-------- Data for review

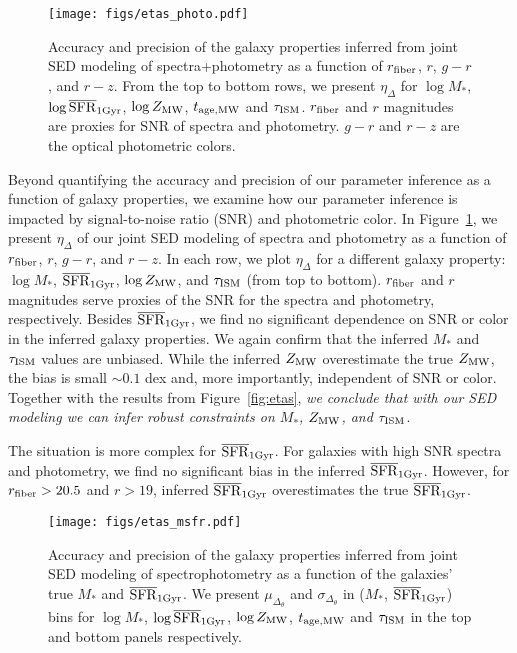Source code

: \begin{figure}
\begin{center}
    \texttt{[image: figs/etas\_photo.pdf]}
    \caption{
        Accuracy and precision of the galaxy properties inferred from joint SED
        modeling of spectra+photometry as a function of $r_{\rm fiber}$, $r$,
        $g-r$, and $r-z$.
        From the top to bottom rows, we present $\eta_\Delta$ for $\log M_*$,
        $\log\overline{\rm SFR}_{\rm 1Gyr}$, $\log Z_{\rm MW}$, $t_{\rm age, MW}$ and $\tau_{\rm ISM}$.
        $r_{\rm fiber}$ and $r$ magnitudes are proxies for SNR of spectra and
        photometry. 
        $g-r$ and $r-z$ are the optical photometric colors. 
    } 
    \label{fig:systematics}
\end{center}
\end{figure}


Beyond quantifying the accuracy and precision of our parameter inference as a
function of galaxy properties, we examine how our parameter inference is
impacted by signal-to-noise ratio (SNR) and photometric color. 
In Figure~\ref{fig:systematics}, we present $\eta_\Delta$ of our joint
SED modeling of spectra and photometry as a function of $r_{\rm fiber}$, $r$,
$g-r$, and $r-z$. 
In each row, we plot $\eta_\Delta$ for a different galaxy property: $\log M_*$,
$\overline{\rm SFR}_{\rm 1Gyr}$, $\log Z_{\rm MW}$, and $\tau_{\rm ISM}$ (from top to bottom).
$r_{\rm fiber}$ and $r$ magnitudes serve proxies of the SNR for the spectra and
photometry, respectively. 
Besides $\overline{\rm SFR}_{\rm 1Gyr}$, we find no significant dependence on SNR or color in the
inferred galaxy properties. 
We again confirm that the inferred $M_*$ and $\tau_{\rm ISM}$ values are
unbiased.
While the inferred $Z_{\rm MW}$ overestimate the true $Z_{\rm MW}$, the bias is
small $\sim 0.1$ dex and, more importantly, independent of SNR or color. 
Together with the results from Figure~\ref{fig:etas}, \emph{we conclude that with our
SED modeling we can infer robust constraints on $M_*$, $Z_{\rm MW}$, and
$\tau_{\rm ISM}$}.

The situation is more complex for $\overline{\rm SFR}_{\rm 1Gyr}$. 
For galaxies with high SNR spectra and photometry, we find no significant bias
in the inferred $\overline{\rm SFR}_{\rm 1Gyr}$. 
However, for $r_{\rm fiber} > 20.5$ and $r > 19$, inferred $\overline{\rm SFR}_{\rm 1Gyr}$
overestimates the true $\overline{\rm SFR}_{\rm 1Gyr}$. 


\begin{figure}
\begin{center}
    \texttt{[image: figs/etas\_msfr.pdf]} \label{fig:etas_msfr}
    \caption{
        Accuracy and precision of the galaxy properties inferred from joint SED
        modeling of spectrophotometry as a function of the galaxies' true $M_*$
        and $\overline{\rm SFR}_{\rm 1Gyr}$. 
        We present $\mu_{\Delta_{\theta}}$ and $\sigma_{\Delta_{\theta}}$ in
        ($M_*$, $\overline{\rm SFR}_{\rm 1Gyr}$) bins for $\log M_*$, $\log\overline{\rm SFR}_{\rm 1Gyr}$, $\log Z_{\rm
        MW}$, $t_{\rm age, MW}$ and $\tau_{\rm ISM}$ in the top and bottom
        panels respectively. 
    }
\end{center}
\end{figure}

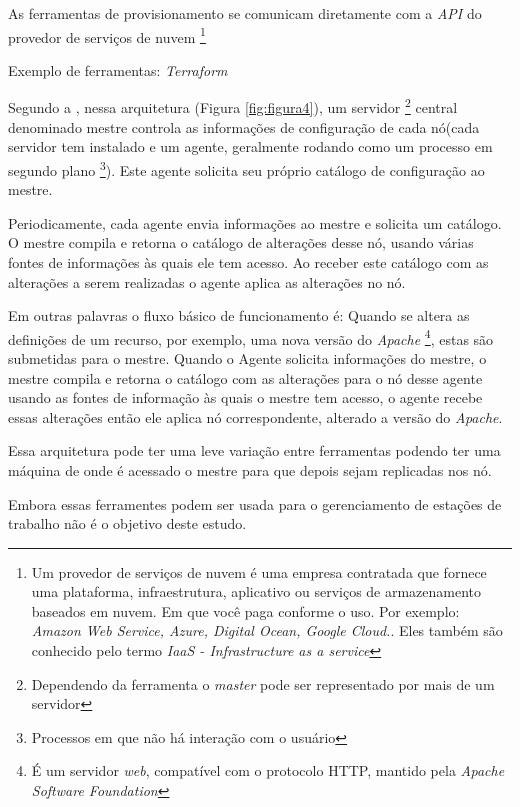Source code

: As ferramentas de provisionamento se comunicam diretamente com a \textit{API} do provedor de serviços de nuvem \footnote{Um provedor de serviços de nuvem é uma empresa contratada que fornece uma plataforma, infraestrutura, aplicativo ou serviços de armazenamento baseados em nuvem. Em que você paga conforme o uso. Por exemplo: \textit{Amazon Web Service, Azure, Digital Ocean, Google Cloud.}. Eles também são conhecido pelo termo \textit{IaaS - Infrastructure as a service} }

Exemplo de ferramentas: \textit{Terraform}

 \label{cliente-servidor}
 
 Segundo a , nessa arquitetura (Figura \ref{fig:figura4}), um servidor \footnote{Dependendo da ferramenta o \textit{master} pode ser representado por mais de um servidor} central denominado mestre controla as informações de configuração de cada nó(cada servidor tem instalado e um agente, geralmente rodando como um processo em segundo plano \footnote{Processos em que não há interação com o usuário}). Este agente solicita seu próprio catálogo de configuração ao mestre.  
 
 Periodicamente, cada agente envia informações ao mestre e solicita um catálogo. O mestre compila e retorna o catálogo de alterações desse nó, usando várias fontes de informações às quais ele tem acesso. Ao receber este catálogo com as alterações a serem realizadas o agente aplica as alterações no nó. 
 
 Em outras palavras o fluxo básico de funcionamento é: Quando se altera as definições de um recurso, por exemplo, uma nova versão do \textit{Apache} \footnote{É um servidor \textit{web}, compatível com o protocolo HTTP, mantido pela \textit{Apache Software Foundation }}, estas são submetidas para o mestre. Quando o Agente solicita informações do mestre, o mestre compila e retorna o catálogo com as alterações para o nó desse agente usando as fontes de informação às quais o mestre tem acesso, o agente recebe essas alterações então ele aplica nó correspondente, alterado a versão do \textit{Apache}.   

Essa arquitetura pode ter uma leve variação entre ferramentas podendo ter uma máquina de onde é acessado o mestre para que depois sejam replicadas nos nó.

Embora essas ferramentes podem ser usada para o gerenciamento de estações de trabalho não é o objetivo deste estudo.

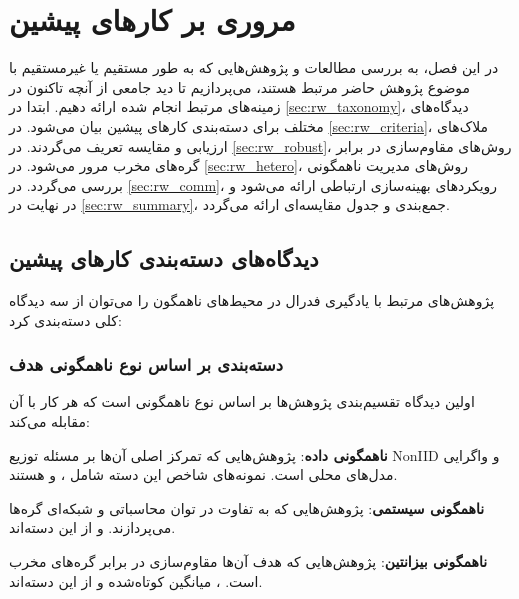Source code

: \chapter{مروری بر کارهای پیشین}
\label{chap:relatedworks}

در این فصل، به بررسی مطالعات و پژوهش‌هایی که به طور مستقیم یا غیرمستقیم با موضوع پژوهش حاضر مرتبط هستند، می‌پردازیم تا دید جامعی از آنچه تاکنون در زمینه‌های مرتبط انجام شده ارائه دهیم. ابتدا در \autoref{sec:rw_taxonomy}، دیدگاه‌های مختلف برای دسته‌بندی کارهای پیشین بیان می‌شود. در \autoref{sec:rw_criteria}، ملاک‌های ارزیابی و مقایسه تعریف می‌گردند. در \autoref{sec:rw_robust}، روش‌های مقاوم‌سازی در برابر گره‌های مخرب مرور می‌شود. در \autoref{sec:rw_hetero}، روش‌های مدیریت ناهمگونی بررسی می‌گردد. در \autoref{sec:rw_comm}، رویکردهای بهینه‌سازی ارتباطی ارائه می‌شود و در نهایت در \autoref{sec:rw_summary}، جمع‌بندی و جدول مقایسه‌ای ارائه می‌گردد.


\section{دیدگاه‌های دسته‌بندی کارهای پیشین}
\label{sec:rw_taxonomy}

پژوهش‌های مرتبط با یادگیری فدرال در محیط‌های ناهمگون را می‌توان از سه دیدگاه کلی دسته‌بندی کرد:

\subsection{دسته‌بندی بر اساس نوع ناهمگونی هدف}

اولین دیدگاه تقسیم‌بندی پژوهش‌ها بر اساس نوع ناهمگونی است که هر کار با آن مقابله می‌کند:

\begin{itemize}
    \tick \textbf{ناهمگونی داده}: پژوهش‌هایی که تمرکز اصلی آن‌ها بر مسئله توزیع \gls{NonIID} و واگرایی مدل‌های محلی است. نمونه‌های شاخص این دسته شامل  \cite{li2020federated}،  \cite{karimireddy2020scaffold} و  \cite{li2021model} هستند.
    
    \tick \textbf{ناهمگونی سیستمی}: پژوهش‌هایی که به تفاوت در توان محاسباتی و شبکه‌ای گره‌ها می‌پردازند.  و  \cite{xie2019asynchronous} از این دسته‌اند.
    
    \tick \textbf{ناهمگونی بیزانتین}: پژوهش‌هایی که هدف آن‌ها مقاوم‌سازی در برابر گره‌های مخرب است.  \cite{blanchard2017machine}، میانگین کوتاه‌شده \cite{yin2018byzantine} و  \cite{el2018byzantine} از این دسته‌اند.
\end{itemize}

----------------

Exercise directions:
In your copy of the entries above, keep the text exact and leave out the pictures.

Solution for this problem:
Source code

: \begin{figure}
\begin{center}
    \texttt{[image: figs/etas\_photo.pdf]}
    \caption{
        Accuracy and precision of the galaxy properties inferred from joint SED
        modeling of spectra+photometry as a function of $r_{\rm fiber}$, $r$,
        $g-r$, and $r-z$.
        From the top to bottom rows, we present $\eta_\Delta$ for $\log M_*$,
        $\log\overline{\rm SFR}_{\rm 1Gyr}$, $\log Z_{\rm MW}$, $t_{\rm age, MW}$ and $\tau_{\rm ISM}$.
        $r_{\rm fiber}$ and $r$ magnitudes are proxies for SNR of spectra and
        photometry. 
        $g-r$ and $r-z$ are the optical photometric colors. 
    } 
    \label{fig:systematics}
\end{center}
\end{figure}


Beyond quantifying the accuracy and precision of our parameter inference as a
function of galaxy properties, we examine how our parameter inference is
impacted by signal-to-noise ratio (SNR) and photometric color. 
In Figure~\ref{fig:systematics}, we present $\eta_\Delta$ of our joint
SED modeling of spectra and photometry as a function of $r_{\rm fiber}$, $r$,
$g-r$, and $r-z$. 
In each row, we plot $\eta_\Delta$ for a different galaxy property: $\log M_*$,
$\overline{\rm SFR}_{\rm 1Gyr}$, $\log Z_{\rm MW}$, and $\tau_{\rm ISM}$ (from top to bottom).
$r_{\rm fiber}$ and $r$ magnitudes serve proxies of the SNR for the spectra and
photometry, respectively. 
Besides $\overline{\rm SFR}_{\rm 1Gyr}$, we find no significant dependence on SNR or color in the
inferred galaxy properties. 
We again confirm that the inferred $M_*$ and $\tau_{\rm ISM}$ values are
unbiased.
While the inferred $Z_{\rm MW}$ overestimate the true $Z_{\rm MW}$, the bias is
small $\sim 0.1$ dex and, more importantly, independent of SNR or color. 
Together with the results from Figure~\ref{fig:etas}, \emph{we conclude that with our
SED modeling we can infer robust constraints on $M_*$, $Z_{\rm MW}$, and
$\tau_{\rm ISM}$}.

The situation is more complex for $\overline{\rm SFR}_{\rm 1Gyr}$. 
For galaxies with high SNR spectra and photometry, we find no significant bias
in the inferred $\overline{\rm SFR}_{\rm 1Gyr}$. 
However, for $r_{\rm fiber} > 20.5$ and $r > 19$, inferred $\overline{\rm SFR}_{\rm 1Gyr}$
overestimates the true $\overline{\rm SFR}_{\rm 1Gyr}$. 


\begin{figure}
\begin{center}
    \texttt{[image: figs/etas\_msfr.pdf]} \label{fig:etas_msfr}
    \caption{
        Accuracy and precision of the galaxy properties inferred from joint SED
        modeling of spectrophotometry as a function of the galaxies' true $M_*$
        and $\overline{\rm SFR}_{\rm 1Gyr}$. 
        We present $\mu_{\Delta_{\theta}}$ and $\sigma_{\Delta_{\theta}}$ in
        ($M_*$, $\overline{\rm SFR}_{\rm 1Gyr}$) bins for $\log M_*$, $\log\overline{\rm SFR}_{\rm 1Gyr}$, $\log Z_{\rm
        MW}$, $t_{\rm age, MW}$ and $\tau_{\rm ISM}$ in the top and bottom
        panels respectively. 
    }
\end{center}
\end{figure}

Source code

: As ferramentas de provisionamento se comunicam diretamente com a \textit{API} do provedor de serviços de nuvem \footnote{Um provedor de serviços de nuvem é uma empresa contratada que fornece uma plataforma, infraestrutura, aplicativo ou serviços de armazenamento baseados em nuvem. Em que você paga conforme o uso. Por exemplo: \textit{Amazon Web Service, Azure, Digital Ocean, Google Cloud.}. Eles também são conhecido pelo termo \textit{IaaS - Infrastructure as a service} }

Exemplo de ferramentas: \textit{Terraform}

 \label{cliente-servidor}
 
 Segundo a , nessa arquitetura (Figura \ref{fig:figura4}), um servidor \footnote{Dependendo da ferramenta o \textit{master} pode ser representado por mais de um servidor} central denominado mestre controla as informações de configuração de cada nó(cada servidor tem instalado e um agente, geralmente rodando como um processo em segundo plano \footnote{Processos em que não há interação com o usuário}). Este agente solicita seu próprio catálogo de configuração ao mestre.  
 
 Periodicamente, cada agente envia informações ao mestre e solicita um catálogo. O mestre compila e retorna o catálogo de alterações desse nó, usando várias fontes de informações às quais ele tem acesso. Ao receber este catálogo com as alterações a serem realizadas o agente aplica as alterações no nó. 
 
 Em outras palavras o fluxo básico de funcionamento é: Quando se altera as definições de um recurso, por exemplo, uma nova versão do \textit{Apache} \footnote{É um servidor \textit{web}, compatível com o protocolo HTTP, mantido pela \textit{Apache Software Foundation }}, estas são submetidas para o mestre. Quando o Agente solicita informações do mestre, o mestre compila e retorna o catálogo com as alterações para o nó desse agente usando as fontes de informação às quais o mestre tem acesso, o agente recebe essas alterações então ele aplica nó correspondente, alterado a versão do \textit{Apache}.   

Essa arquitetura pode ter uma leve variação entre ferramentas podendo ter uma máquina de onde é acessado o mestre para que depois sejam replicadas nos nó.

Embora essas ferramentes podem ser usada para o gerenciamento de estações de trabalho não é o objetivo deste estudo.

Source code

: \chapter{مروری بر کارهای پیشین}
\label{chap:relatedworks}

در این فصل، به بررسی مطالعات و پژوهش‌هایی که به طور مستقیم یا غیرمستقیم با موضوع پژوهش حاضر مرتبط هستند، می‌پردازیم تا دید جامعی از آنچه تاکنون در زمینه‌های مرتبط انجام شده ارائه دهیم. ابتدا در \autoref{sec:rw_taxonomy}، دیدگاه‌های مختلف برای دسته‌بندی کارهای پیشین بیان می‌شود. در \autoref{sec:rw_criteria}، ملاک‌های ارزیابی و مقایسه تعریف می‌گردند. در \autoref{sec:rw_robust}، روش‌های مقاوم‌سازی در برابر گره‌های مخرب مرور می‌شود. در \autoref{sec:rw_hetero}، روش‌های مدیریت ناهمگونی بررسی می‌گردد. در \autoref{sec:rw_comm}، رویکردهای بهینه‌سازی ارتباطی ارائه می‌شود و در نهایت در \autoref{sec:rw_summary}، جمع‌بندی و جدول مقایسه‌ای ارائه می‌گردد.


\section{دیدگاه‌های دسته‌بندی کارهای پیشین}
\label{sec:rw_taxonomy}

پژوهش‌های مرتبط با یادگیری فدرال در محیط‌های ناهمگون را می‌توان از سه دیدگاه کلی دسته‌بندی کرد:

\subsection{دسته‌بندی بر اساس نوع ناهمگونی هدف}

اولین دیدگاه تقسیم‌بندی پژوهش‌ها بر اساس نوع ناهمگونی است که هر کار با آن مقابله می‌کند:

\begin{itemize}
    \tick \textbf{ناهمگونی داده}: پژوهش‌هایی که تمرکز اصلی آن‌ها بر مسئله توزیع \gls{NonIID} و واگرایی مدل‌های محلی است. نمونه‌های شاخص این دسته شامل  \cite{li2020federated}،  \cite{karimireddy2020scaffold} و  \cite{li2021model} هستند.
    
    \tick \textbf{ناهمگونی سیستمی}: پژوهش‌هایی که به تفاوت در توان محاسباتی و شبکه‌ای گره‌ها می‌پردازند.  و  \cite{xie2019asynchronous} از این دسته‌اند.
    
    \tick \textbf{ناهمگونی بیزانتین}: پژوهش‌هایی که هدف آن‌ها مقاوم‌سازی در برابر گره‌های مخرب است.  \cite{blanchard2017machine}، میانگین کوتاه‌شده \cite{yin2018byzantine} و  \cite{el2018byzantine} از این دسته‌اند.
\end{itemize}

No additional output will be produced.